**Problem requirements**
Find and copy the lines in the records beneath this task that contain the word "参考解释".

(Items from a dataset)
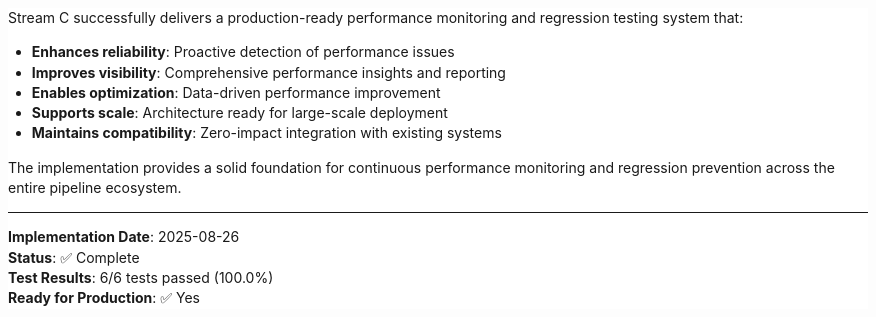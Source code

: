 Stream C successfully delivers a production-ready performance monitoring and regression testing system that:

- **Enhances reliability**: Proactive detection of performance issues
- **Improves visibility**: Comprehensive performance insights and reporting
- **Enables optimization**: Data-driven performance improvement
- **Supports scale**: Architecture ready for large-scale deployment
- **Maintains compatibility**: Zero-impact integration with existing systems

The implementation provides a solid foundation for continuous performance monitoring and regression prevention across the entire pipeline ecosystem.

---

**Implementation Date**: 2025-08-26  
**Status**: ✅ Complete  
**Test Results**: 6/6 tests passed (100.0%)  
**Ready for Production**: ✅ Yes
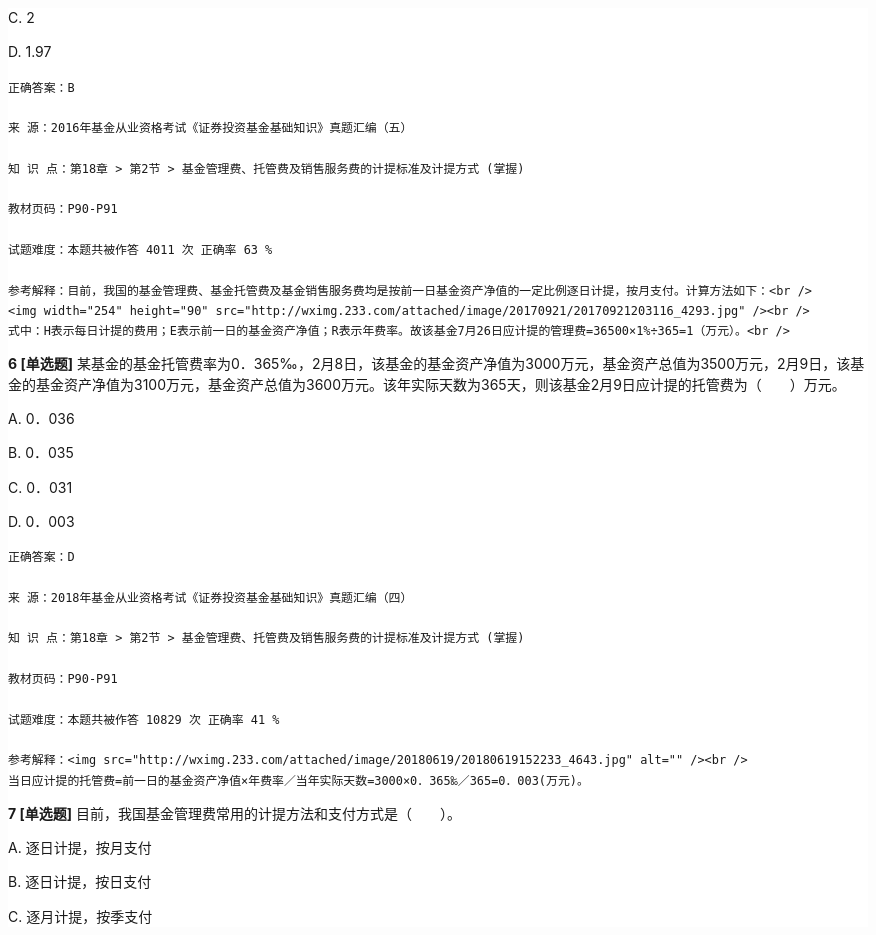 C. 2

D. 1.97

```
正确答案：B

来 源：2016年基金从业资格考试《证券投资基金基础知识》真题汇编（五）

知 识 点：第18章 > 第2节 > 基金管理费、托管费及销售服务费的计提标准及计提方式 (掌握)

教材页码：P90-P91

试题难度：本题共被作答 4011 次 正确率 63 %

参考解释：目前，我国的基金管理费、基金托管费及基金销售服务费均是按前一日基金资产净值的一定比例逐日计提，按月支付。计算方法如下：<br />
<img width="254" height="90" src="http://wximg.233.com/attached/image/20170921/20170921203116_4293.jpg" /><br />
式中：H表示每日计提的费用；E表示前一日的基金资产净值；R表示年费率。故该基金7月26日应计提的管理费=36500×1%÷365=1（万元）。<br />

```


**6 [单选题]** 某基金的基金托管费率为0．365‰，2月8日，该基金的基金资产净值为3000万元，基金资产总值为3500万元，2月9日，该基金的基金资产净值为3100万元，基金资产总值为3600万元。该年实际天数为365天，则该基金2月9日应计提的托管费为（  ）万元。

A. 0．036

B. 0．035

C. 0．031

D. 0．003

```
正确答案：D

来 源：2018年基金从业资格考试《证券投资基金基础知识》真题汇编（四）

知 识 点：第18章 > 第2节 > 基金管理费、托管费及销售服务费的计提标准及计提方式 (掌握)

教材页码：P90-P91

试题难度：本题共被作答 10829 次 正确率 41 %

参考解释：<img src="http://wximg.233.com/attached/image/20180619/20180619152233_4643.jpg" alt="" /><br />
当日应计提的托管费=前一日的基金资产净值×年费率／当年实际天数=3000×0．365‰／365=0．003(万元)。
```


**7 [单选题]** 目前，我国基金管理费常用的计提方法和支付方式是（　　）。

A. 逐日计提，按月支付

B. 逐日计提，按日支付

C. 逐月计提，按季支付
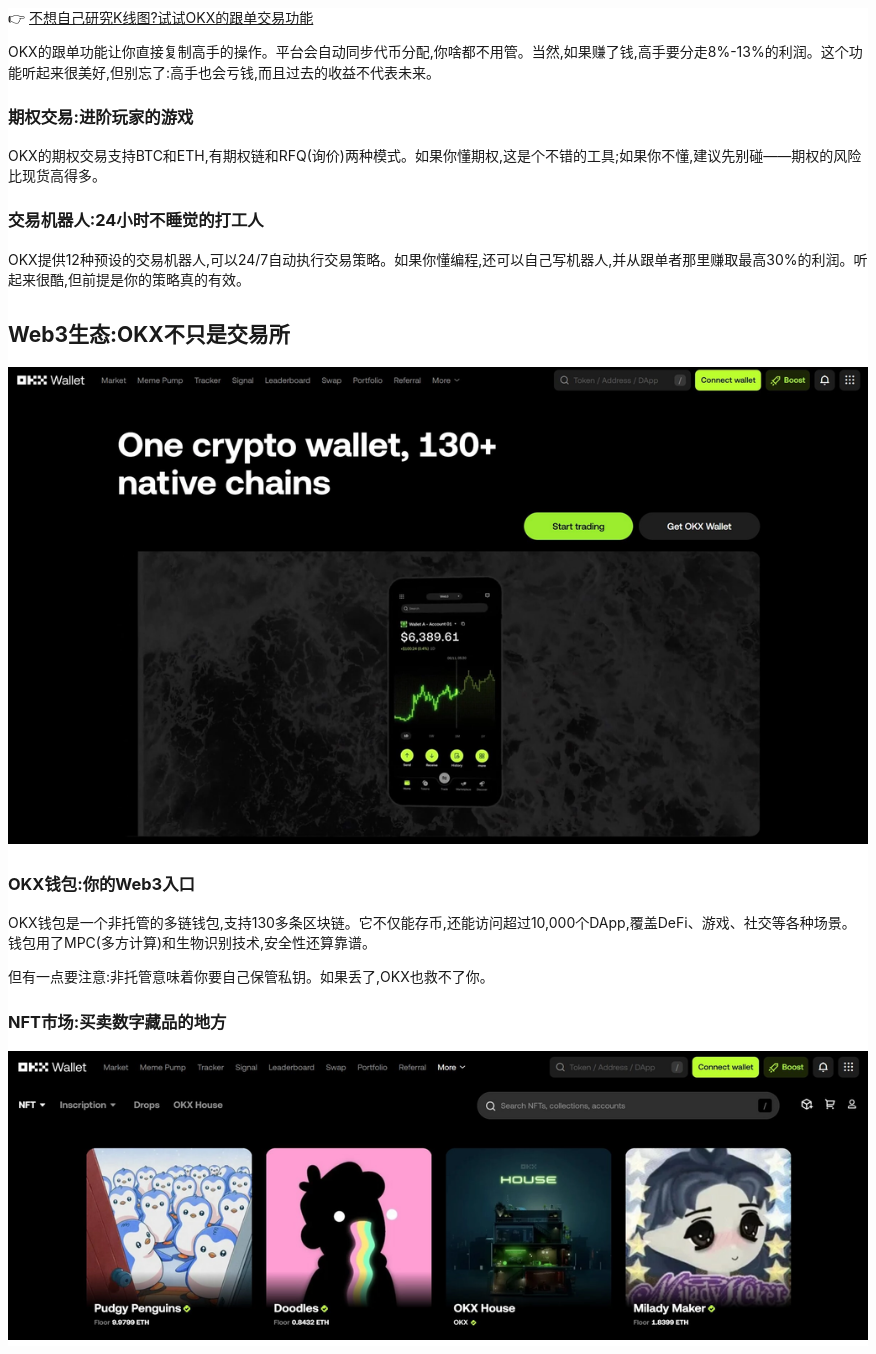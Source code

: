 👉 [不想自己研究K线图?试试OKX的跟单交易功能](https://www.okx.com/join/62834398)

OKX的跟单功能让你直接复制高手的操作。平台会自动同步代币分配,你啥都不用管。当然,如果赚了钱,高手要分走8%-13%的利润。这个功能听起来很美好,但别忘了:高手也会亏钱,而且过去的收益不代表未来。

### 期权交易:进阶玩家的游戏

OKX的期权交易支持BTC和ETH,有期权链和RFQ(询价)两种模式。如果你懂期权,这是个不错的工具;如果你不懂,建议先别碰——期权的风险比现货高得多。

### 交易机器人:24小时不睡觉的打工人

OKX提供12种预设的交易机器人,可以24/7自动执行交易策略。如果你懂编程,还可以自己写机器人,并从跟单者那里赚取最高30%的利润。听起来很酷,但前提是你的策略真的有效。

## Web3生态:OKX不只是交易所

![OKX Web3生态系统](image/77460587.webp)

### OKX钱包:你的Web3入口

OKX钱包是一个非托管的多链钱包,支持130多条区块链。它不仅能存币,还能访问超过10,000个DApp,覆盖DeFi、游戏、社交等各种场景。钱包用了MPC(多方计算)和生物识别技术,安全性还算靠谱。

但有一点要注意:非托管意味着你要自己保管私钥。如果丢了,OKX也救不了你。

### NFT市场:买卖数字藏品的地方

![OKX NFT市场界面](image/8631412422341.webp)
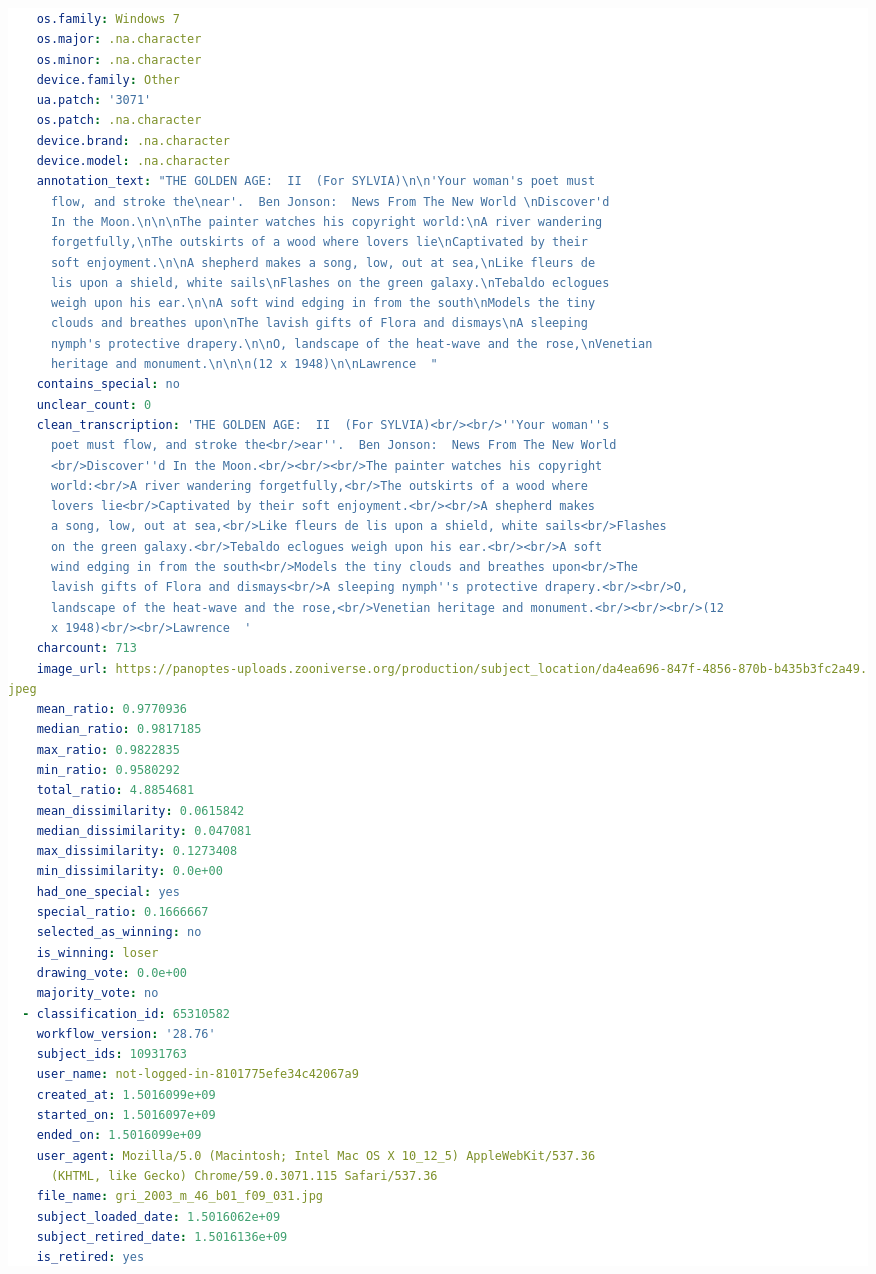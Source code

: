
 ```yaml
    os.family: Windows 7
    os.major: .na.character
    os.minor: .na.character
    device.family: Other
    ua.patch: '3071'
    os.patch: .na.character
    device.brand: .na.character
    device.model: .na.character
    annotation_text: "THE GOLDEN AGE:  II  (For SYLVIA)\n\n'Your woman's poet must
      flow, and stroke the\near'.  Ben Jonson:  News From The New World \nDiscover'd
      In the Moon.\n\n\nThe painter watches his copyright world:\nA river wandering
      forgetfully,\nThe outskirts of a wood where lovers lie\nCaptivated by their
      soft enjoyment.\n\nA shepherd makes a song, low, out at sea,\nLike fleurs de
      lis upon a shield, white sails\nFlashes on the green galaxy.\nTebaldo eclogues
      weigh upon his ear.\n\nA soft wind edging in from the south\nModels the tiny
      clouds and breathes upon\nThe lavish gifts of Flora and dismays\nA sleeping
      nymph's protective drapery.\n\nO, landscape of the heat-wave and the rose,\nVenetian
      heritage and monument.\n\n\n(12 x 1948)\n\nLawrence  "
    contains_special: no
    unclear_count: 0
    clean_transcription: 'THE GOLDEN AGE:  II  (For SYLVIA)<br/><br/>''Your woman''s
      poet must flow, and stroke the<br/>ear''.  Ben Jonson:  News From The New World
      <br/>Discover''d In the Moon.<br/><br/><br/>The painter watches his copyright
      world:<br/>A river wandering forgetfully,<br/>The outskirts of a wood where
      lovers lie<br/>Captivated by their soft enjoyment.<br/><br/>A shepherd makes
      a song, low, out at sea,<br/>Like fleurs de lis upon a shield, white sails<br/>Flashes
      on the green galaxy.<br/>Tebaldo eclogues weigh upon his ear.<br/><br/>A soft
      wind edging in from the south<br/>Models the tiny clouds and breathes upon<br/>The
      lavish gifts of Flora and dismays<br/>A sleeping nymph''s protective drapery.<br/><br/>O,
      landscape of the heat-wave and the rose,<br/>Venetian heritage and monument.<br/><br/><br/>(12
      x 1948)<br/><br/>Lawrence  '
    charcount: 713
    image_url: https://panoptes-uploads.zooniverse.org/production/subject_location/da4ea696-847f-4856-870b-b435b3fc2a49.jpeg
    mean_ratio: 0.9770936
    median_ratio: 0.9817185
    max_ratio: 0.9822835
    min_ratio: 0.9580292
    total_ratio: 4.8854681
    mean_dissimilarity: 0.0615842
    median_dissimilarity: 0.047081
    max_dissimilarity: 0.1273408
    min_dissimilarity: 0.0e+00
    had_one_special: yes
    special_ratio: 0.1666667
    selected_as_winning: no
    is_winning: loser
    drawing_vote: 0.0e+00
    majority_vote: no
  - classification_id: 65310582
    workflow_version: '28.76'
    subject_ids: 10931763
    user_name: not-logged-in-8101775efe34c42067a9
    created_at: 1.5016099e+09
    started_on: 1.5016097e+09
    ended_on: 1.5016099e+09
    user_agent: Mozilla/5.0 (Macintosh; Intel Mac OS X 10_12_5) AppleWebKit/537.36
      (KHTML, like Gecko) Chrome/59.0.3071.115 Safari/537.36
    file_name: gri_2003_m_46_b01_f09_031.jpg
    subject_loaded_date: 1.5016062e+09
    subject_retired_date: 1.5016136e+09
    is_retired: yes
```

**Response for this exercise**
参考解释：目前，我国的基金管理费、基金托管费及基金销售服务费均是按前一日基金资产净值的一定比例逐日计提，按月支付。计算方法如下：<br />
参考解释：<img src="http://wximg.233.com/attached/image/20180619/20180619152233_4643.jpg" alt="" /><br />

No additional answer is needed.